→ Work instructions
All lines from the one containing "Action Comics 017" to the end of the entries below should be output exactly as they appear. No other lines should be output.
━━ Records shown ━━
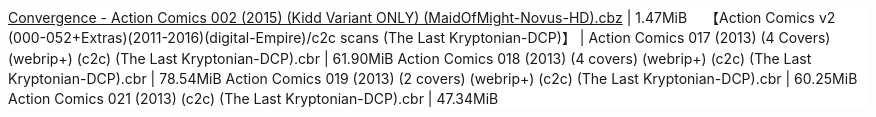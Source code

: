 [Convergence - Action Comics 002 (2015) (Kidd Variant ONLY) (MaidOfMight-Novus-HD).cbz](https://github.com/alicewish/markdown/blob/master/comic/Convergence-Action-Comics-002-2015-Kidd-Variant-ONLY-MaidOfMight-Novus-HD-cbz.md) | 1.47MiB
&emsp;【Action Comics v2 (000-052+Extras)(2011-2016)(digital-Empire)/c2c scans (The Last Kryptonian-DCP)】 | 
Action Comics 017 (2013) (4 Covers) (webrip+) (c2c) (The Last Kryptonian-DCP).cbr | 61.90MiB
Action Comics 018 (2013) (4 covers) (webrip+) (c2c) (The Last Kryptonian-DCP).cbr | 78.54MiB
Action Comics 019 (2013) (2 covers) (webrip+) (c2c) (The Last Kryptonian-DCP).cbr | 60.25MiB
Action Comics 021 (2013) (c2c) (The Last Kryptonian-DCP).cbr | 47.34MiB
━━━
→ Solved exercise
Action Comics 017 (2013) (4 Covers) (webrip+) (c2c) (The Last Kryptonian-DCP).cbr | 61.90MiB
Action Comics 018 (2013) (4 covers) (webrip+) (c2c) (The Last Kryptonian-DCP).cbr | 78.54MiB
Action Comics 019 (2013) (2 covers) (webrip+) (c2c) (The Last Kryptonian-DCP).cbr | 60.25MiB
Action Comics 021 (2013) (c2c) (The Last Kryptonian-DCP).cbr | 47.34MiB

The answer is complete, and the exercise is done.